The rule includes an exception for existing noncompete agreements with senior executives, defined as workers earning more than $151,164 annually who are in policy-making positions. Those positions include:
- A company president, chief executive officer, or equivalent
- Any other officer who has policy-making authority
- Any other person who has policy-making authority similar to an officer with such authority
Employers couldn’t enter new noncompetes with senior executives under the new rule.
Unlike an earlier proposed rule issued for public comment in January 2023, the final rule didn’t require employers to legally modify existing noncompetes by formally rescinding them. Instead, they were required only to provide notice to workers bound by an existing agreement — other than senior executives — that they wouldn’t enforce such agreements against the workers.
Legal challenges
On the day the FTC announced the new rule, a Texas tax services firm filed a lawsuit challenging the rule in the Northern District of Texas (Ryan, LLC v. Federal Trade Commission). The U.S. Chamber of Commerce and similar industry groups joined the suit in support of the plaintiff. Additional lawsuits were filed in the Eastern District of Pennsylvania (ATS Tree Services, LLC v. Federal Trade Commission) and the Middle District of Florida (Properties of the Villages, Inc. v. Federal Trade Commission).
The Ryan case was actually the last of the three cases to reach judgment. On August 20, 2024, the U.S. District Court for the Northern District of Texas held that the FTC exceeded its authority in implementing the rule and that the rule was arbitrary and capricious. It further held that the FTC cannot enforce the ban, a ruling that applies on a nationwide basis.
Earlier, in the ATS Tree Services case, the U.S. District Court for the Eastern District of Pennsylvania denied the plaintiff’s request for a preliminary injunction and stay of the rule’s effective date. It found the plaintiff didn’t establish that it was reasonably likely to succeed in its argument against the ban.

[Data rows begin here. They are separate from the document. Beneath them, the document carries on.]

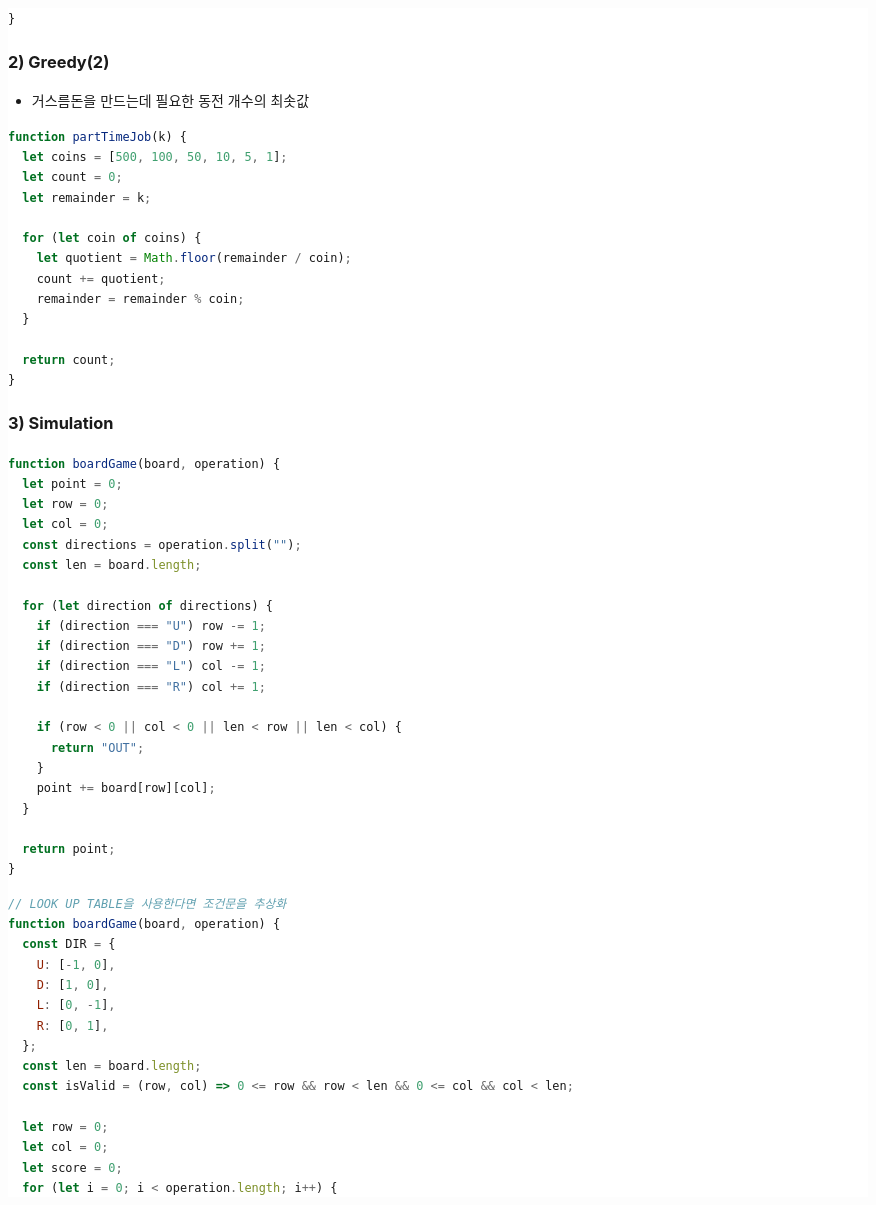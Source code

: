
 ```js
}
```

### 2) Greedy(2)

- 거스름돈을 만드는데 필요한 동전 개수의 최솟값

```js
function partTimeJob(k) {
  let coins = [500, 100, 50, 10, 5, 1];
  let count = 0;
  let remainder = k;

  for (let coin of coins) {
    let quotient = Math.floor(remainder / coin);
    count += quotient;
    remainder = remainder % coin;
  }

  return count;
}
```

### 3) Simulation

```js
function boardGame(board, operation) {
  let point = 0;
  let row = 0;
  let col = 0;
  const directions = operation.split("");
  const len = board.length;

  for (let direction of directions) {
    if (direction === "U") row -= 1;
    if (direction === "D") row += 1;
    if (direction === "L") col -= 1;
    if (direction === "R") col += 1;

    if (row < 0 || col < 0 || len < row || len < col) {
      return "OUT";
    }
    point += board[row][col];
  }

  return point;
}
```

```js
// LOOK UP TABLE을 사용한다면 조건문을 추상화
function boardGame(board, operation) {
  const DIR = {
    U: [-1, 0],
    D: [1, 0],
    L: [0, -1],
    R: [0, 1],
  };
  const len = board.length;
  const isValid = (row, col) => 0 <= row && row < len && 0 <= col && col < len;

  let row = 0;
  let col = 0;
  let score = 0;
  for (let i = 0; i < operation.length; i++) {
```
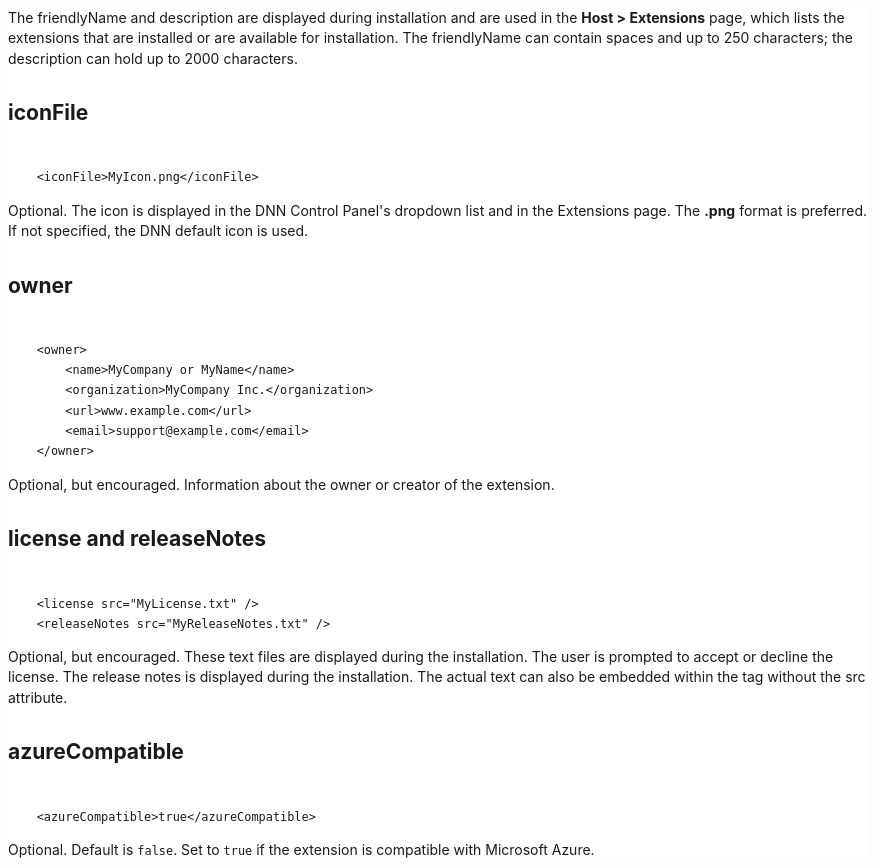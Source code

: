 The friendlyName and description are displayed during installation and are used in the **Host \> Extensions** page, which lists the extensions that are installed or are available for installation. The friendlyName can contain spaces and up to 250 characters; the description can hold up to 2000 characters.

## iconFile

```

    <iconFile>MyIcon.png</iconFile>

```

Optional. The icon is displayed in the DNN Control Panel's dropdown list and in the Extensions page. The **.png** format is preferred. If not specified, the DNN default icon is used.

## owner

```

    <owner>
        <name>MyCompany or MyName</name>
        <organization>MyCompany Inc.</organization>
        <url>www.example.com</url>
        <email>support@example.com</email>
    </owner>

```

Optional, but encouraged. Information about the owner or creator of the extension.

## license and releaseNotes

```

    <license src="MyLicense.txt" />
    <releaseNotes src="MyReleaseNotes.txt" />

```

Optional, but encouraged. These text files are displayed during the installation. The user is prompted to accept or decline the license. The release notes is displayed during the installation. The actual text can also be embedded within the tag without the src attribute.

## azureCompatible

```

    <azureCompatible>true</azureCompatible>

```

Optional. Default is `false`. Set to `true` if the extension is compatible with Microsoft Azure.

In the Properties of the Villages case, the U.S. District Court for the Middle District of Florida granted the plaintiff a preliminary injunction and stay. That plaintiff requested relief only for itself, so the ruling had no nationwide impact.
An FTC appeal would go before the conservative U.S. Court of Appeals for the Fifth Circuit, which has become a favorite destination for challenges to President Biden’s policies. Although the court often sides with the challengers, it’s frequently been reversed by the U.S. Supreme Court.
An appeal could face an uphill battle, though, considering a recent Supreme Court ruling that reversed the longstanding doctrine of “Chevron deference.” Under that precedent, courts gave deference to federal agencies’ interpretations of the laws they administer. According to the new ruling, however, it’s now up to courts to decide “whether the law means what the agency says.”
The bottom line
For now, the FTC’s noncompete ban remains in limbo and won’t take effect on September 4, 2024. But that doesn’t mean noncompetes are safe. For example, some private parties are using anti-trust laws to challenge such agreements. And an FTC spokesperson has indicated that the Ryan ruling won’t deter the agency “from addressing noncompetes through case-by-case enforcement actions.”